Friday, May 1, 2015

On Drawing Lessons and Determination

Fridays are for drawing lessons, although in reality they haven't happened in a while.  They're in that category of non-essentials that tend to get bumped when the homeschooling days get crazy.  David has been asking for them again though and since it's pretty much the only type of lesson he's ever actually requested I grabbed a how-to-draw-dinosaurs book from the library this week and made it a point to schedule it in.  Well, since it's always been scheduled in I suppose it would be more correct to say that we just actually followed our schedule but let's not quibble over semantics.  

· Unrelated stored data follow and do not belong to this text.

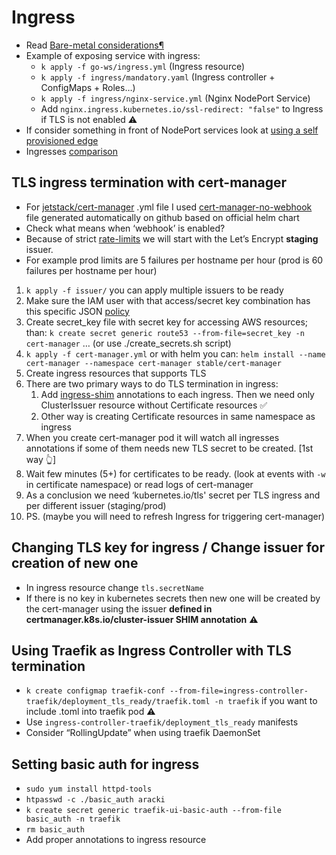 # Ingress
* Read [Bare-metal considerations¶](https://kubernetes.github.io/ingress-nginx/deploy/baremetal/)
* Example of exposing service with ingress:
	* `k apply -f go-ws/ingress.yml` (Ingress resource)
	* `k apply -f ingress/mandatory.yaml` (Ingress controller + ConfigMaps + Roles…)
	* `k apply -f ingress/nginx-service.yml` (Nginx NodePort Service)
    * Add `nginx.ingress.kubernetes.io/ssl-redirect: "false"` to Ingress if TLS is not enabled ⚠️ 
* If consider  something in front of NodePort services look at [using a self provisioned edge](https://kubernetes.github.io/ingress-nginx/deploy/baremetal/#using-a-self-provisioned-edge)
* Ingresses [comparison](https://kubedex.com/ingress/)

## TLS ingress termination with cert-manager
* For [jetstack/cert-manager](https://cert-manager.readthedocs.io/en/latest/) .yml file I used [cert-manager-no-webhook](https://github.com/jetstack/cert-manager/blob/master/deploy/manifests/cert-manager-no-webhook.yaml)  file generated automatically on github based on official helm chart
* Check what means when ‘webhook’ is enabled?
* Because of strict [rate-limits](https://letsencrypt.org/docs/rate-limits/) we will start with the Let’s Encrypt **staging** issuer.
* For example prod limits are 5 failures per hostname per hour (prod is 60 failures per hostname per hour) 

1. `k apply -f issuer/` you can apply multiple issuers to be ready
2. Make sure the IAM user with that access/secret key combination has this specific JSON [policy](http://docs.cert-manager.io/en/latest/reference/issuers/acme/dns01/route53.html)
3. Create secret_key file with secret key for accessing AWS resources; than: `k create secret generic route53 --from-file=secret_key -n cert-manager` … (or use ./create_secrets.sh script)
4. `k apply -f cert-manager.yml` or with helm you can:  `helm install --name cert-manager --namespace cert-manager stable/cert-manager`
5. Create ingress resources that supports TLS
6. There are two primary ways to do TLS termination in ingress: 
	1. Add [ingress-shim](https://cert-manager.readthedocs.io/en/latest/reference/ingress-shim.html#how-it-works) annotations to each ingress. Then we need only ClusterIssuer resource without Certificate resources ✅
	2. Other way is creating Certificate resources in same namespace as ingress
7. When you create cert-manager pod it will watch all ingresses annotations if some of them needs new TLS secret to be created. [1st way 👆]
8. Wait few minutes (5+) for certificates to be ready. (look at events with `-w` in certificate namespace) or read logs of cert-manager
9. As a conclusion we need ‘kubernetes.io/tls' secret per TLS ingress and per different issuer (staging/prod)
10. PS. (maybe you will need to refresh Ingress for triggering cert-manager)

## Changing TLS key for ingress / Change issuer for creation of new one
* In ingress resource change `tls.secretName` 
* If there is no key in kubernetes secrets then new one will be created by the cert-manager using the issuer **defined in certmanager.k8s.io/cluster-issuer SHIM annotation** ⚠️

## Using Traefik as Ingress Controller with TLS termination
* `k create configmap traefik-conf --from-file=ingress-controller-traefik/deployment_tls_ready/traefik.toml -n traefik` if you want to include .toml into traefik pod ⚠️
* Use `ingress-controller-traefik/deployment_tls_ready` manifests
* Consider “RollingUpdate” when using traefik DaemonSet

## Setting basic auth for ingress
* `sudo yum install httpd-tools`
* `htpasswd -c ./basic_auth aracki`
* `k create secret generic traefik-ui-basic-auth --from-file basic_auth -n traefik`
* `rm basic_auth`
* Add proper annotations to ingress resource
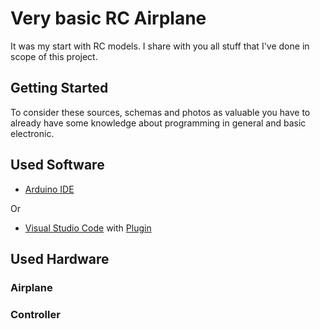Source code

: 
# Very basic RC Airplane

It was my start with RC models. I share with you all stuff that I've done in scope of this project.

## Getting Started

To consider these sources, schemas and photos as valuable you have to already have some knowledge about programming in general and basic electronic.

## Used Software

* [Arduino IDE](https://www.arduino.cc/en/Main/Software)

Or

* [Visual Studio Code](https://code.visualstudio.com/) with [Plugin](https://marketplace.visualstudio.com/items?itemName=vsciot-vscode.vscode-arduino)

## Used Hardware

### Airplane

### Controller


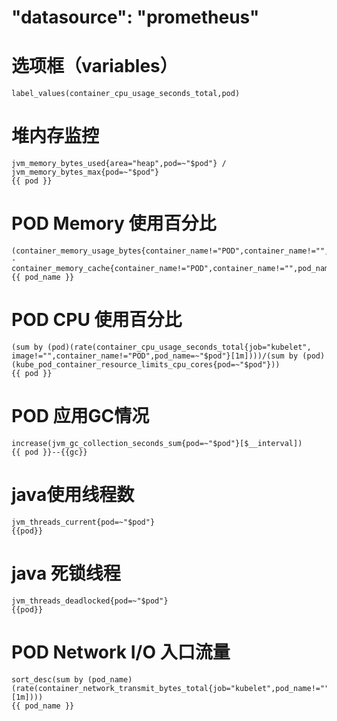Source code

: # "datasource": "prometheus"
# 选项框（variables）
    label_values(container_cpu_usage_seconds_total,pod)



# 堆内存监控
	jvm_memory_bytes_used{area="heap",pod=~"$pod"} / 	jvm_memory_bytes_max{pod=~"$pod"}
	{{ pod }}



# POD Memory 使用百分比
	(container_memory_usage_bytes{container_name!="POD",container_name!="",pod_name=~"$pod"} - container_memory_cache{container_name!="POD",container_name!="",pod_name=~"$pod"})/container_spec_memory_limit_bytes{container_name!="POD",container_name!="",pod_name=~"$pod"}
	{{ pod_name }}


# POD CPU 使用百分比
	(sum by (pod)(rate(container_cpu_usage_seconds_total{job="kubelet", image!="",container_name!="POD",pod_name=~"$pod"}[1m])))/(sum by (pod)(kube_pod_container_resource_limits_cpu_cores{pod=~"$pod"}))
	{{ pod }}


# POD 应用GC情况
	increase(jvm_gc_collection_seconds_sum{pod=~"$pod"}[$__interval])
	{{ pod }}--{{gc}}


# java使用线程数
	jvm_threads_current{pod=~"$pod"}
	{{pod}}


# java 死锁线程
	jvm_threads_deadlocked{pod=~"$pod"}
	{{pod}}


# POD Network I/O 入口流量
	sort_desc(sum by (pod_name) (rate(container_network_transmit_bytes_total{job="kubelet",pod_name!="",pod_name=~"$pod"}[1m])))
	{{ pod_name }}

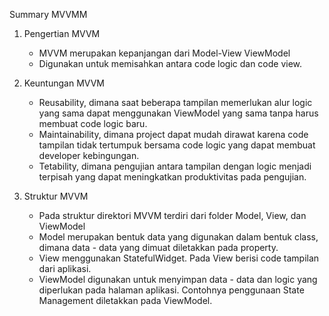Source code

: Summary MVVMM

1. Pengertian MVVM
    - MVVM merupakan kepanjangan dari Model-View ViewModel
    - Digunakan untuk memisahkan antara code logic dan code view.

2. Keuntungan MVVM
    - Reusability, dimana saat beberapa tampilan memerlukan alur logic yang sama dapat menggunakan ViewModel yang sama tanpa harus membuat code logic baru.
    - Maintainability, dimana project dapat mudah dirawat karena code tampilan tidak tertumpuk bersama code logic yang dapat membuat developer kebingungan.
    - Tetability, dimana pengujian antara tampilan dengan logic menjadi terpisah yang dapat meningkatkan produktivitas pada pengujian.

3. Struktur MVVM
    - Pada struktur direktori MVVM terdiri dari folder Model, View, dan ViewModel
    - Model merupakan bentuk data yang digunakan dalam bentuk class, dimana data - data yang dimuat diletakkan pada property.
    - View menggunakan StatefulWidget. Pada View berisi code tampilan dari aplikasi.
    - ViewModel digunakan untuk menyimpan data - data dan logic yang diperlukan pada halaman aplikasi. Contohnya penggunaan State Management diletakkan pada ViewModel.
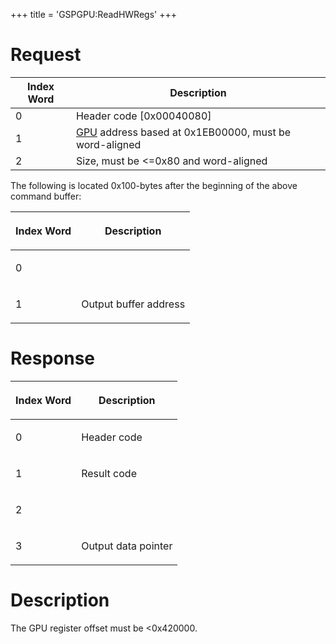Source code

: +++
title = 'GSPGPU:ReadHWRegs'
+++

# Request

| Index Word | Description                                                             |
|------------|-------------------------------------------------------------------------|
| 0          | Header code \[0x00040080\]                                              |
| 1          | [GPU](categories/GPU "wikilink") address based at 0x1EB00000, must be word-aligned |
| 2          | Size, must be \<=0x80 and word-aligned                                  |

The following is located 0x100-bytes after the beginning of the above
command buffer:

<table>
<thead>
<tr class="header">
<th><p>Index Word</p></th>
<th><p>Description</p></th>
</tr>
</thead>
<tbody>
<tr class="odd">
<td><p>0</p></td>
<td></td>
</tr>
<tr class="even">
<td><p>1</p></td>
<td><p>Output buffer address</p></td>
</tr>
</tbody>
</table>

# Response

<table>
<thead>
<tr class="header">
<th><p>Index Word</p></th>
<th><p>Description</p></th>
</tr>
</thead>
<tbody>
<tr class="odd">
<td><p>0</p></td>
<td><p>Header code</p></td>
</tr>
<tr class="even">
<td><p>1</p></td>
<td><p>Result code</p></td>
</tr>
<tr class="odd">
<td><p>2</p></td>
<td></td>
</tr>
<tr class="even">
<td><p>3</p></td>
<td><p>Output data pointer</p></td>
</tr>
</tbody>
</table>

# Description

The GPU register offset must be \<0x420000.
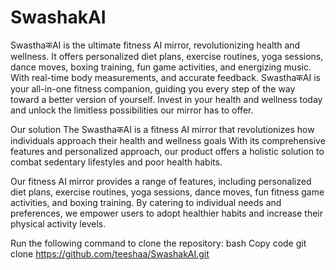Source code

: # SwashakAI

SwasthaकAI is the ultimate fitness AI mirror, revolutionizing health and wellness. It offers personalized diet plans, exercise routines, yoga sessions, dance moves, boxing training, fun game activities, and energizing music. With real-time body measurements, and accurate feedback. SwasthaकAI is your all-in-one fitness companion, guiding you every step of the way toward a better version of yourself. Invest in your health and wellness today and unlock the limitless possibilities our mirror has to offer.

Our solution The SwasthaकAI is a fitness AI mirror that revolutionizes how individuals approach their health and wellness goals With its comprehensive features and personalized approach, our product offers a holistic solution to combat sedentary lifestyles and poor health habits.

Our fitness AI mirror provides a range of features, including personalized diet plans, exercise routines, yoga sessions, dance moves, fun fitness game activities, and boxing training. By catering to individual needs and preferences, we empower users to adopt healthier habits and increase their physical activity levels.


Run the following command to clone the repository:
bash
Copy code
git clone https://github.com/teeshaa/SwashakAI.git
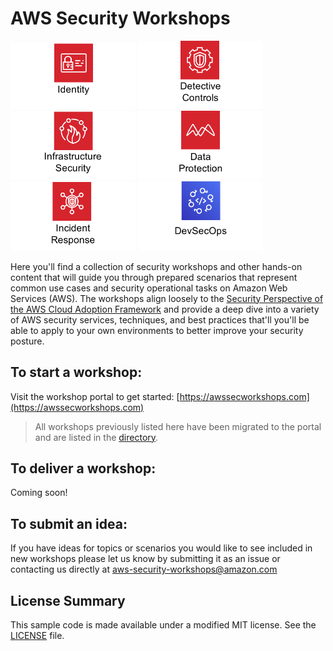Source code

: # AWS Security Workshops

<!-- ![Components](./images/security-components-color.png "Categorization of AWS Security Services") -->

<a href="https://awssecworkshops.com/workshops/#identity"><img src="./images/identity.png" width="200" height="" border="0"></a> <a href="https://awssecworkshops.com/workshops/#detection-and-response"><img src="./images/detective-controls.png" width="200" height="" border="0"></a> <a href="https://awssecworkshops.com/workshops/#infrastructure-security"><img src="./images/infrastructure-security.png" width="200" height="" border="0"></a>  <a href="https://awssecworkshops.com/workshops/#data-protection"><img src="./images/data-protection.png" width="200" height="" border="0"></a> <a href="https://awssecworkshops.com/workshops/#detection-and-response"><img src="./images/incident-response.png" width="200" height="" border="0"></a> <a href="https://awssecworkshops.com/workshops/#devsecops"><img src="./images/devsecops.png" width="200" height="" border="0"></a>

Here you'll find a collection of security workshops and other hands-on content that will guide you through prepared scenarios that represent common use cases and security operational tasks on Amazon Web Services (AWS). The workshops align loosely to the [Security Perspective of the AWS Cloud Adoption Framework](https://aws.amazon.com/blogs/security/new-whitepaper-now-available-the-security-perspective-of-the-aws-cloud-adoption-framework/) and provide a deep dive into a variety of AWS security services, techniques, and best practices that'll you'll be able to apply to your own environments to better improve your security posture.

## To start a workshop:

Visit the workshop portal to get started: [https://awssecworkshops.com](https://awssecworkshops.com)

> All workshops previously listed here have been migrated to the portal and are listed in the [directory](https://awssecworkshops.com/workshops/).

## To deliver a workshop:

Coming soon!

## To submit an idea:

If you have ideas for topics or scenarios you would like to see included in new workshops please let us know by submitting it as an issue or contacting us directly at <a href="mailto:aws-security-workshops@amazon.com?subject=AWS Security Workshops: Idea Submission">aws-security-workshops@amazon.com</a>

## License Summary

This sample code is made available under a modified MIT license. See the [LICENSE](LICENSE) file.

We've been working on the idea that everything we draw is just made of different types of shapes or lines--a curved line here, a straight line there, a circle for a head, etc--a la Drawing With Children so this book fit right in.  David was especially proud of his dinosaur and proclaimed that it was the best one because it was "more creative" than the one in the book.  Of course if "most creative interpretation" is the the determining factor of whose picture is best I think Henry wins hands down, or spikes up as the case may be.

Now, David is of the temperament that wants to do things exactly right the first time and if he can't he doesn't want to bother trying at all.  I can't imagine where he gets that from.  I have talked with him again and again about the need for practice to get good at anything and the lectures never seemed to be doing any good but apparently the lesson has been sinking in after all.  In the past I couldn't give my best effort in this particular area because he always seemed to see my drawings as a direct insult to his.  I think we may have turned a corner now and my (fairly mediocre, but definitely better than your average six year old) ability is more of an incentive to keep working than a signal to not even bother.  I guess it's just one more reminder to take the long view of education, and parenting in general.   Children probably aren't going to change drastically as the result of one lecture, however eloquent it may be--and if it's one thing I do well it's an eloquent lecture--you'll just have to take my word for it since generally no one is listening.  But all the little lessons and reminders and moments do add up and one day you look up and realize that it's been working, and they're getting it.  There's hope after all.

Now if I could just get him to apply his new-found ability to persevere to his handwriting practice I might really have something to celebrate....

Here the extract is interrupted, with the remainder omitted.